JupyterHub provides a multi-user hub for spawning, managing, and proxying multiple instances of single-user Jupyter notebook servers. At NERSC, you authenticate to a JupyterHub instance using your NERSC credentials. There are currently two such hubs at NERSC. Eventually these two hubs will be merged and an options form will allow you to select how and where your notebook will spawn. The two existing hubs are:

  • https://jupyter.nersc.gov/
    • Runs as a Spin service and is thus external to NERSC's Cray systems
    • Notebooks spawned by this service have access to GPFS (e.g. /project, $HOME)
    • Python software environments and kernels run in the Spin service, not on Cori
  • https://jupyter-dev.nersc.gov/
    • Spawns Jupyter notebooks on a special-purpose large-memory node of Cori
    • Exposes GPFS and Cori $SCRATCH though not Edison $SCRATCH
    • Default Python software environment is the same as one of the modules found on Cori
    • Notebooks can submit jobs to Cori batch queues via simple Slurm Magic commands

Tip

The large-memory login node used by https://jupyter-dev.nersc.gov/ is a shared resource, so please be careful not to use too many CPUs or too much memory

JupyterLab

JupyterLab is the next generation of Jupyter. It provides a way to use notebooks, text editors, terminals, and custom components together. Documents and activities can be arranged in the interface side-by-side, and integrate with each other.

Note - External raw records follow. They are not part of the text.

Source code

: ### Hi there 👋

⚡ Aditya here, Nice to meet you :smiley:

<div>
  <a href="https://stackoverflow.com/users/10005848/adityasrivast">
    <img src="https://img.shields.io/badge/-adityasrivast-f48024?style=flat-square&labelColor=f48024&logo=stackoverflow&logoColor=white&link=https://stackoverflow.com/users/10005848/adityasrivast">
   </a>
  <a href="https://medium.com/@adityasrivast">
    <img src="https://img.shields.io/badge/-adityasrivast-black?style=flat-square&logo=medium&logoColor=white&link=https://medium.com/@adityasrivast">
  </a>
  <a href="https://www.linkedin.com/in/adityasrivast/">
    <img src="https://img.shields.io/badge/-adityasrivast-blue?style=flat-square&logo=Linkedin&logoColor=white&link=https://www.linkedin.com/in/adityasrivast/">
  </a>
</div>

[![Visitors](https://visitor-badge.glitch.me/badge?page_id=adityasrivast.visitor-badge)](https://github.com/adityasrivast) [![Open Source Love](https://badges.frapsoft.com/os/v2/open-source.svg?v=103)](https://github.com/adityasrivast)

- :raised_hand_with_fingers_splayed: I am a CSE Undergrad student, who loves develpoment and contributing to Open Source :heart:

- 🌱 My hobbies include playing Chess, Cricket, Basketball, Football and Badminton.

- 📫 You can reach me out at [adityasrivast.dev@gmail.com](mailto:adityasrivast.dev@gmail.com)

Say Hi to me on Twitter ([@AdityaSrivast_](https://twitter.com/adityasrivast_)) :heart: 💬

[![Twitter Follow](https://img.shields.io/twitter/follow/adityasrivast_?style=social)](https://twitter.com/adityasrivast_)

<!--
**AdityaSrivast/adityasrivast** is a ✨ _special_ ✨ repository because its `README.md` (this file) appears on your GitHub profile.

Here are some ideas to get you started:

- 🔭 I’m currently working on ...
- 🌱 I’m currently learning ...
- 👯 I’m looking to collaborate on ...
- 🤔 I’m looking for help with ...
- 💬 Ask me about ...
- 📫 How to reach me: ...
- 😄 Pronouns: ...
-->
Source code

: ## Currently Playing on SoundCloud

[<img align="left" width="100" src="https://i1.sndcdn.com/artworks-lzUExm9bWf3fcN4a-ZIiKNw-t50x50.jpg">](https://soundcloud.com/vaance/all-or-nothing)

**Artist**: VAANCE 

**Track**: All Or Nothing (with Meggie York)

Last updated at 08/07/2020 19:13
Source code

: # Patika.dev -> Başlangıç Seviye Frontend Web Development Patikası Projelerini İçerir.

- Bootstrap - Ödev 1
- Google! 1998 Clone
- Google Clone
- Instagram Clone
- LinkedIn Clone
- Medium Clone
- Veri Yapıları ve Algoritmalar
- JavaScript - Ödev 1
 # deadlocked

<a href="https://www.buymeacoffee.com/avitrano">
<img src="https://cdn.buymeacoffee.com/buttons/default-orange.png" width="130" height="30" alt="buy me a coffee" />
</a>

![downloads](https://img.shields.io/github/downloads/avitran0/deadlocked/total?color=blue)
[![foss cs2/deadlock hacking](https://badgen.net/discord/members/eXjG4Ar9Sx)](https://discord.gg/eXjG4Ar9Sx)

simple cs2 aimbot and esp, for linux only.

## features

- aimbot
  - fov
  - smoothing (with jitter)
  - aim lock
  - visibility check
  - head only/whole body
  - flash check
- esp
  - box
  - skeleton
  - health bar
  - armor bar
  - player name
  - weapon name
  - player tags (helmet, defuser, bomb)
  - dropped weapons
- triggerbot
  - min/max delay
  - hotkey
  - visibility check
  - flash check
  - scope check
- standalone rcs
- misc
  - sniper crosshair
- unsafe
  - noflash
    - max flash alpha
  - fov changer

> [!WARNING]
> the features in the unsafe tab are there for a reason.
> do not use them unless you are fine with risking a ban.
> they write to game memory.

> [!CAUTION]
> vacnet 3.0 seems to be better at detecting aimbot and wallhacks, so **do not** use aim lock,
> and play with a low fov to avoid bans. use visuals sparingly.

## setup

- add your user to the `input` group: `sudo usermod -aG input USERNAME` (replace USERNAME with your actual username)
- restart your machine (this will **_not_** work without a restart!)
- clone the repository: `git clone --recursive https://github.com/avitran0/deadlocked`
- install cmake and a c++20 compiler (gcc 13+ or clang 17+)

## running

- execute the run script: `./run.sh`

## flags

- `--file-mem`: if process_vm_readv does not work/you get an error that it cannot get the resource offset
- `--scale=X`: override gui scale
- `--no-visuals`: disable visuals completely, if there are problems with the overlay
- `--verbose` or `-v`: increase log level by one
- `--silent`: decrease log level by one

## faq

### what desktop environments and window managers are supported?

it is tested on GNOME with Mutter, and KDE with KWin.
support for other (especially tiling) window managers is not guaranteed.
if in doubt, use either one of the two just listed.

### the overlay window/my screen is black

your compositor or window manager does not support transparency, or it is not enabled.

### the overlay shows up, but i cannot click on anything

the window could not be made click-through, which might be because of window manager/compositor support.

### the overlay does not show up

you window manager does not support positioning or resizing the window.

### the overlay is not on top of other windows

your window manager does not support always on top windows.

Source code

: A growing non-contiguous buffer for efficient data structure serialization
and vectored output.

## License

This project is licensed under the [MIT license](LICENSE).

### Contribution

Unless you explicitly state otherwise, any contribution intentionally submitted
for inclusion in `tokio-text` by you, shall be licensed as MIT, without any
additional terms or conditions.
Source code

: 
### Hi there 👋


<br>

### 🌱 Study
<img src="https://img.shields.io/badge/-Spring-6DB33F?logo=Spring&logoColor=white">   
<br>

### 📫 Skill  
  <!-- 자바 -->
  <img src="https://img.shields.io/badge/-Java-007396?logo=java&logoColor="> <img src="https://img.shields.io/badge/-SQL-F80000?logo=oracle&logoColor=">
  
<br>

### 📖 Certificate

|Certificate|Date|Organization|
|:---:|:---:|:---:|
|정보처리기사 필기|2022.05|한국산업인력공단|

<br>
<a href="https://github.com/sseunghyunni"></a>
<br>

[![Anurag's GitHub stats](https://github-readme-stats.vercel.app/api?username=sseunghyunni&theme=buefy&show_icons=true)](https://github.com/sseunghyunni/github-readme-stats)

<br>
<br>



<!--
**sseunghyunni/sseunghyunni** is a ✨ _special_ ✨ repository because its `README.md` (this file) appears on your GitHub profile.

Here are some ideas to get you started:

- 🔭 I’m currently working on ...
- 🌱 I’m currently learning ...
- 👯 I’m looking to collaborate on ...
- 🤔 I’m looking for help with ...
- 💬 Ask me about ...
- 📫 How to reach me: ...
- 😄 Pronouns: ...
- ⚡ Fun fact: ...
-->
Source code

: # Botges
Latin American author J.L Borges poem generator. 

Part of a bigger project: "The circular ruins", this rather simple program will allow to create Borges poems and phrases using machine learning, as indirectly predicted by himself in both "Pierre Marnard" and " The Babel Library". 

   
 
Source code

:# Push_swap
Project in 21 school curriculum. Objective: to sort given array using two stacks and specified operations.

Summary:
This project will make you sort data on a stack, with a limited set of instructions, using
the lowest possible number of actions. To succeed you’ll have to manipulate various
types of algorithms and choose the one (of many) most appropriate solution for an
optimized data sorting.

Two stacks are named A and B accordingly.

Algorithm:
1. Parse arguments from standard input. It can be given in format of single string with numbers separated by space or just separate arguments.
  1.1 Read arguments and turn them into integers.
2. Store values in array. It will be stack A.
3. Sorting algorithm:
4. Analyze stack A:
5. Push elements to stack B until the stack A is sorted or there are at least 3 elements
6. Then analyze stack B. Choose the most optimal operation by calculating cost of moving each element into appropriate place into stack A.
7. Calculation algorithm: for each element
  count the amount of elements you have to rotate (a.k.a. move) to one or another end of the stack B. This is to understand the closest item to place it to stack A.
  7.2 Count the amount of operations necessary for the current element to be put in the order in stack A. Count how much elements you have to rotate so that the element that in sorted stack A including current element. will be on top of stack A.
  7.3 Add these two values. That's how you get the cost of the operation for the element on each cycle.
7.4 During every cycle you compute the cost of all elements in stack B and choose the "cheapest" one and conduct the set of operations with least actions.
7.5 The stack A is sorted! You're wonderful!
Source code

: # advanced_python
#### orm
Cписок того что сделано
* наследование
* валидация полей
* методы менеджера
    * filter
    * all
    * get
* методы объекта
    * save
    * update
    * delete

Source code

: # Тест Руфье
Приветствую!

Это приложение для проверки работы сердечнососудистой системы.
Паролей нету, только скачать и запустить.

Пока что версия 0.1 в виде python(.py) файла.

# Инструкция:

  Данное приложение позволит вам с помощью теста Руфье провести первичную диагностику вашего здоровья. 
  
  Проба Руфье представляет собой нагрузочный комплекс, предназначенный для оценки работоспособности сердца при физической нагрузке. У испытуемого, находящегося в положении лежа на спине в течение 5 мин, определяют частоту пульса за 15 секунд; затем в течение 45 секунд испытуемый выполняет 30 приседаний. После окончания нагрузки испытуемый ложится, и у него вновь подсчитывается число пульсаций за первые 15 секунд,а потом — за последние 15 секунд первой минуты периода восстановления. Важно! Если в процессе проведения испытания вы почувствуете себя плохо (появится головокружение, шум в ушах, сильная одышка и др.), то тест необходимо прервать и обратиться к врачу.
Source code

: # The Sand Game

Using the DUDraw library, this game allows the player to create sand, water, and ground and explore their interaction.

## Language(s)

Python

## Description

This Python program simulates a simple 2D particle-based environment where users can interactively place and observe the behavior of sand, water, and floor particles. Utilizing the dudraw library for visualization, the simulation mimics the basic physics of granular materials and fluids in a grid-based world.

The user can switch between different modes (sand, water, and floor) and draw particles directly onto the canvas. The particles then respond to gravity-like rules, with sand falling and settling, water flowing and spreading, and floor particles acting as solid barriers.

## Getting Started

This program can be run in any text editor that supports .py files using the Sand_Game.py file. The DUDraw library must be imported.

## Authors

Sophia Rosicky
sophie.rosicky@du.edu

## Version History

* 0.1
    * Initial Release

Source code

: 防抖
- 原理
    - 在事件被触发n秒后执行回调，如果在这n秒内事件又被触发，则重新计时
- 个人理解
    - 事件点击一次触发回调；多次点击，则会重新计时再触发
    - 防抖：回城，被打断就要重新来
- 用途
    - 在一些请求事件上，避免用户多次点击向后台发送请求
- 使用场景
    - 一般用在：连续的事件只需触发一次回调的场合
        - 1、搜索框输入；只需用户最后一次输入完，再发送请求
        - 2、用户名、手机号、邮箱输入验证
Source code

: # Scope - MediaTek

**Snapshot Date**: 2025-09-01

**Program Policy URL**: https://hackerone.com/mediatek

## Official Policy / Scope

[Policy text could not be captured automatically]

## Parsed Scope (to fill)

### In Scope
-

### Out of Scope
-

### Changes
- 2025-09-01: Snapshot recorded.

JupyterLab is new but ready for use now. With release 0.33 we have made JupyterLab the default interface to Jupyter on both hubs. If you prefer to work with the "classic" interface select "Launch Classic Notebook" from the JupyterLab Help menu. Alternatively you can also change the URL from /lab to /tree.

Conda Environments as Kernels

You can use one of our default Python 2, Python 3, or R kernels. If you have a Conda environment, depending on how it is installed, it may just show up in the list of kernels you can use. If not, use the following procedure to enable a custom kernel based on a Conda environment. Let's start by assuming you are a user with username user who wants to create a Conda environment on Cori and use it from Jupyter.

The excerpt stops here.